___ Data to examine
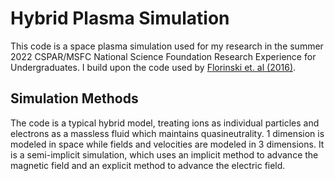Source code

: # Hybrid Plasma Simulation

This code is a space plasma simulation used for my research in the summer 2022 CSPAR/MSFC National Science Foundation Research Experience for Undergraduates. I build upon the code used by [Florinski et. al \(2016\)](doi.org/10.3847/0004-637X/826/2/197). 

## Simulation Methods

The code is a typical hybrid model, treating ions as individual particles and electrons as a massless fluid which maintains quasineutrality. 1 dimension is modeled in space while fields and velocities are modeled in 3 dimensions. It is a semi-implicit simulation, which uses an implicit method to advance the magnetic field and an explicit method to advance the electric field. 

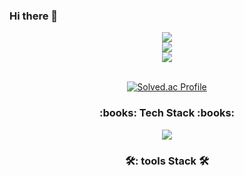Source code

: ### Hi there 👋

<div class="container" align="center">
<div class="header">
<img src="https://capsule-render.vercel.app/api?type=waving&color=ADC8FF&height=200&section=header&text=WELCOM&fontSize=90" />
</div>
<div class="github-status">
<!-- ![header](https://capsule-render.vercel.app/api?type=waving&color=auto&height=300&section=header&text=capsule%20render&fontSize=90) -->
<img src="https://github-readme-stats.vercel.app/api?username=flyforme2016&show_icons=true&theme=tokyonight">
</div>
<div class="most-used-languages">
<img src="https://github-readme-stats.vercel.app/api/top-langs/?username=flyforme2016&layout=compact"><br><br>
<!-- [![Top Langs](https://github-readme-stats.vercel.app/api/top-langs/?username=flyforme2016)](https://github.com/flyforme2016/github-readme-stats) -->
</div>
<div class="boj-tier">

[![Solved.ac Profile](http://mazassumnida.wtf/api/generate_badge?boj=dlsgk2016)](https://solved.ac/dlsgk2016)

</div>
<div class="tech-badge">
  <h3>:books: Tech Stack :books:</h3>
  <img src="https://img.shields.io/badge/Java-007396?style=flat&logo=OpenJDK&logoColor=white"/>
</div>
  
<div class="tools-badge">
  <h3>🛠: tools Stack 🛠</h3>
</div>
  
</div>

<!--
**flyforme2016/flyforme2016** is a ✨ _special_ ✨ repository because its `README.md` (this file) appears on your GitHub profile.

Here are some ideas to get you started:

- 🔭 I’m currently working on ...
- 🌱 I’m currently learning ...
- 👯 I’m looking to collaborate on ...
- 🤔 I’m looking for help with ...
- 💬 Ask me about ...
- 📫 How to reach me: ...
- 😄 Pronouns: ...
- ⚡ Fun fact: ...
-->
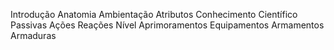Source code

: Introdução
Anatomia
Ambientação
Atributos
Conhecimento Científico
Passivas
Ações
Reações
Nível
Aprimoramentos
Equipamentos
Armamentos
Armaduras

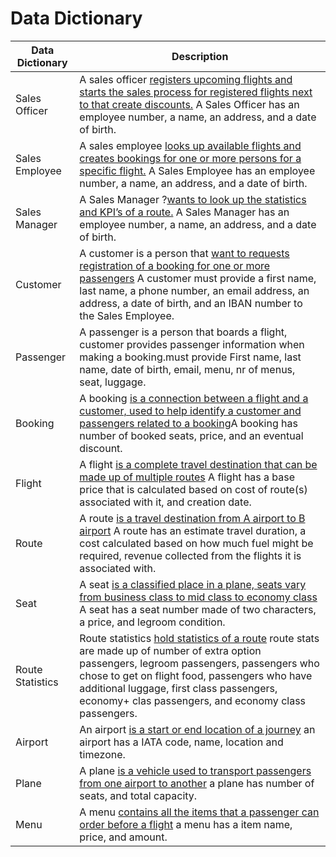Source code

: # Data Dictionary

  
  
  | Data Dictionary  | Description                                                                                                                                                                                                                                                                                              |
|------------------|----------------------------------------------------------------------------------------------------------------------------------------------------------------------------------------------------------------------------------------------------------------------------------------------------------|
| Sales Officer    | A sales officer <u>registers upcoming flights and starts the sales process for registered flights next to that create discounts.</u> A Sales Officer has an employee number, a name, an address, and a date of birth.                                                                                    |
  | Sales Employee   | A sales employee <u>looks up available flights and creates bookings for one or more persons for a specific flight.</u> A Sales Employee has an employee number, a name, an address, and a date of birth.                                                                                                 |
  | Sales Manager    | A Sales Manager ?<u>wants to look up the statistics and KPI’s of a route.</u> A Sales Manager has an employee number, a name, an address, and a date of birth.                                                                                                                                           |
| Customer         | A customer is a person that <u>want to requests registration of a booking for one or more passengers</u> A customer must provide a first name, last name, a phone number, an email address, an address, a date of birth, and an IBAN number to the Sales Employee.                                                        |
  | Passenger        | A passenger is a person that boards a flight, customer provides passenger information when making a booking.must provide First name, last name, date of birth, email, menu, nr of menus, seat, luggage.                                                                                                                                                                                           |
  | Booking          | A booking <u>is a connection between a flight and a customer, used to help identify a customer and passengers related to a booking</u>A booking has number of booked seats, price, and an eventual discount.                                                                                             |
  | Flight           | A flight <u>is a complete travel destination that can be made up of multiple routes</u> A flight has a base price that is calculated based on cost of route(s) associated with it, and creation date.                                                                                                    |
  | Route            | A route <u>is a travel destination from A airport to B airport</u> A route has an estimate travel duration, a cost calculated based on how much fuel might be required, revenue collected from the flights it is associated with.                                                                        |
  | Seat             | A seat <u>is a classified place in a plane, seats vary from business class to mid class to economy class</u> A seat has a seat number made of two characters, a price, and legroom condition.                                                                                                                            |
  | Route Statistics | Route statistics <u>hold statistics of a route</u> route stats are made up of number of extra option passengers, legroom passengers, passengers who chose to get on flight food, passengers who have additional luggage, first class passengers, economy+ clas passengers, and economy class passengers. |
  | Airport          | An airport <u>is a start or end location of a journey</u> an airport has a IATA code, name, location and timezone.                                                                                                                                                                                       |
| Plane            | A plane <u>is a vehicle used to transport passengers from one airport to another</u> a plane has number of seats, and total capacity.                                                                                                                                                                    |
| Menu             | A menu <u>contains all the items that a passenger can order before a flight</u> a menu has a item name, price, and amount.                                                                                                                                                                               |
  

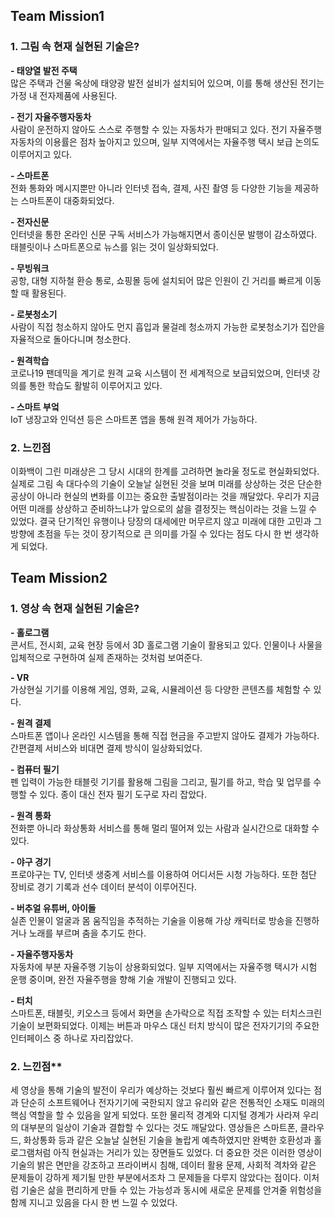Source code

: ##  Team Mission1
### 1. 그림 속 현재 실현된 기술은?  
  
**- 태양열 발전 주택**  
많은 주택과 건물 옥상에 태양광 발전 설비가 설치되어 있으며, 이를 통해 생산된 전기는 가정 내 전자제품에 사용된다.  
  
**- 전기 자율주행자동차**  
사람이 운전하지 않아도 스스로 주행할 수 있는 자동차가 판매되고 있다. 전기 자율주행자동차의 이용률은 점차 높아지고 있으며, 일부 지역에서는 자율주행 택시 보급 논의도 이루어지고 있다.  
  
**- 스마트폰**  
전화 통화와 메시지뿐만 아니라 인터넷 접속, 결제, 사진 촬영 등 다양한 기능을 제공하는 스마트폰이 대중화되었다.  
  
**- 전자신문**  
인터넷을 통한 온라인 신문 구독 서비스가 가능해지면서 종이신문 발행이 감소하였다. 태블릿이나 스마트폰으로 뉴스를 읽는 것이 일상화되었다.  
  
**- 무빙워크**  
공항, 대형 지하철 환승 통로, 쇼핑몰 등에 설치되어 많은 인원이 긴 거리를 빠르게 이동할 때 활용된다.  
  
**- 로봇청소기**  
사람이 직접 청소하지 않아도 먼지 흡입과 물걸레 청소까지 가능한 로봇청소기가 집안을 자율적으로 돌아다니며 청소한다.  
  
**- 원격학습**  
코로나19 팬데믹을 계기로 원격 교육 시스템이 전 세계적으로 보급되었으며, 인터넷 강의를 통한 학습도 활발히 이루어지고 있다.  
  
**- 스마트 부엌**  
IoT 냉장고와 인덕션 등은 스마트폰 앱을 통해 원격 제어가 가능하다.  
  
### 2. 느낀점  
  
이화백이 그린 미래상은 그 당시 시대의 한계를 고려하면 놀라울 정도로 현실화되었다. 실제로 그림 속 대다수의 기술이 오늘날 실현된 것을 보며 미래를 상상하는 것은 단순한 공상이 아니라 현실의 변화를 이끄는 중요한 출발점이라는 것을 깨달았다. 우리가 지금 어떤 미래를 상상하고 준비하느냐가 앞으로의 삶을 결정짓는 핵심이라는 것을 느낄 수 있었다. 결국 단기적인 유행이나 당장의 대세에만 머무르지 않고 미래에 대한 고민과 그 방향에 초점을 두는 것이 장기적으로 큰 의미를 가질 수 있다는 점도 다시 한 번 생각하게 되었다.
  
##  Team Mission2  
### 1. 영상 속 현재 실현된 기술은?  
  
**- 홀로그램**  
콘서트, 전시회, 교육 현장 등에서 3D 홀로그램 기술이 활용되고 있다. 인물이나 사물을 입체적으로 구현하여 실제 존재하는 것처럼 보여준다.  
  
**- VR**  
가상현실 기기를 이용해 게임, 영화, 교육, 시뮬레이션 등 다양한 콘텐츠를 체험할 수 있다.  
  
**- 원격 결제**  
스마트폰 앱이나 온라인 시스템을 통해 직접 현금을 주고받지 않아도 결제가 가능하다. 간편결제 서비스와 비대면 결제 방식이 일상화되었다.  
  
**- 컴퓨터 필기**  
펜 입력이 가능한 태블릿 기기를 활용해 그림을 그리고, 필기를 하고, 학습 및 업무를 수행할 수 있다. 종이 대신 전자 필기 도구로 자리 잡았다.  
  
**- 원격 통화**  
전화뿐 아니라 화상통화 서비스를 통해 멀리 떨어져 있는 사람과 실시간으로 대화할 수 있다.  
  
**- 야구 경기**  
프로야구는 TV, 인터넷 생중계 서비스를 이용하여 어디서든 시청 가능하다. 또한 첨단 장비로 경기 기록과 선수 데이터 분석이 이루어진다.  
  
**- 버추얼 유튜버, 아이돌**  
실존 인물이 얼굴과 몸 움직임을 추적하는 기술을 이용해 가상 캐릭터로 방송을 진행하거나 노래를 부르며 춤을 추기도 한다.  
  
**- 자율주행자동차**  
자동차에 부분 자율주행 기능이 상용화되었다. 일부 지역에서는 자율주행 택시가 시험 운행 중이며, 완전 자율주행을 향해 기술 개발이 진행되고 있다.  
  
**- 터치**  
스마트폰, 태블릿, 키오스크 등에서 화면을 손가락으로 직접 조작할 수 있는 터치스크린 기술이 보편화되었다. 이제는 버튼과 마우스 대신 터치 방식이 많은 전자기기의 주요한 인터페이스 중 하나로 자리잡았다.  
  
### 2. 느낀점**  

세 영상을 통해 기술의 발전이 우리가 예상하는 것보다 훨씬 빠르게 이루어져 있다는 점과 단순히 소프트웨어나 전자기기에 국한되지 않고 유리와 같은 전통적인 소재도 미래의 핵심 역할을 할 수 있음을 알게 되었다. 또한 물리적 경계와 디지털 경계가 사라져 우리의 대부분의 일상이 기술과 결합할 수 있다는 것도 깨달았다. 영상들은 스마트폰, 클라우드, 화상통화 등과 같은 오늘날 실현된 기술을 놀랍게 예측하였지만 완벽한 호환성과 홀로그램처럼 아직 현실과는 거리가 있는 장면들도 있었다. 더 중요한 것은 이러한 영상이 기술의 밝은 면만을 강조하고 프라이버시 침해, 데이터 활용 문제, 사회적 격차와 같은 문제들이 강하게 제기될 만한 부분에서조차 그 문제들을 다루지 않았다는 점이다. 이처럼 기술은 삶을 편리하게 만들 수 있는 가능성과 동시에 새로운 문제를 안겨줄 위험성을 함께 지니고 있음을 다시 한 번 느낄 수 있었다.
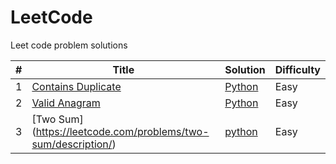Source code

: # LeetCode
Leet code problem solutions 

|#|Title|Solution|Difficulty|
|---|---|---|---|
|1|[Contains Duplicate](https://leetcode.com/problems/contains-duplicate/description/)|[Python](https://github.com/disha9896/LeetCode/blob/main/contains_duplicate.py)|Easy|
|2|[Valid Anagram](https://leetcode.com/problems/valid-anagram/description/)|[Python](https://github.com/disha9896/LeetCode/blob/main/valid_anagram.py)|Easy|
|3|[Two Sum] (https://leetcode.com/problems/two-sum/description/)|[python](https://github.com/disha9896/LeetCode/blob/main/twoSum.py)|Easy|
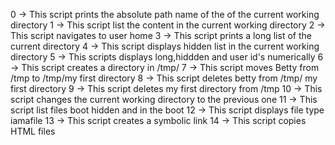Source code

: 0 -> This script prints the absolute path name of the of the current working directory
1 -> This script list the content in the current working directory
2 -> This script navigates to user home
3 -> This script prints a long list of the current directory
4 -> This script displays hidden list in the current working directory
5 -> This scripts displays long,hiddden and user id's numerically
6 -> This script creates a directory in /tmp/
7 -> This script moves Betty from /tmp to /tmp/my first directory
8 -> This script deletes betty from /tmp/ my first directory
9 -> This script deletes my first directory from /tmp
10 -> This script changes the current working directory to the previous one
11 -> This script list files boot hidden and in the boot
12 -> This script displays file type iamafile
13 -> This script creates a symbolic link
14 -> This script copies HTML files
______
__Exercise objective__
Print again the lines of the entries above that fall between the line holding "### 1. 영상 속 현재 실현된 기술은?" and the line holding "버추얼 유튜버, 아이돌**", inclusive, exactly as they stand.

__Written solution__
### 1. 영상 속 현재 실현된 기술은?  
  
**- 홀로그램**  
콘서트, 전시회, 교육 현장 등에서 3D 홀로그램 기술이 활용되고 있다. 인물이나 사물을 입체적으로 구현하여 실제 존재하는 것처럼 보여준다.  
  
**- VR**  
가상현실 기기를 이용해 게임, 영화, 교육, 시뮬레이션 등 다양한 콘텐츠를 체험할 수 있다.  
  
**- 원격 결제**  
스마트폰 앱이나 온라인 시스템을 통해 직접 현금을 주고받지 않아도 결제가 가능하다. 간편결제 서비스와 비대면 결제 방식이 일상화되었다.  
  
**- 컴퓨터 필기**  
펜 입력이 가능한 태블릿 기기를 활용해 그림을 그리고, 필기를 하고, 학습 및 업무를 수행할 수 있다. 종이 대신 전자 필기 도구로 자리 잡았다.  
  
**- 원격 통화**  
전화뿐 아니라 화상통화 서비스를 통해 멀리 떨어져 있는 사람과 실시간으로 대화할 수 있다.  
  
**- 야구 경기**  
프로야구는 TV, 인터넷 생중계 서비스를 이용하여 어디서든 시청 가능하다. 또한 첨단 장비로 경기 기록과 선수 데이터 분석이 이루어진다.  
  
**- 버추얼 유튜버, 아이돌**  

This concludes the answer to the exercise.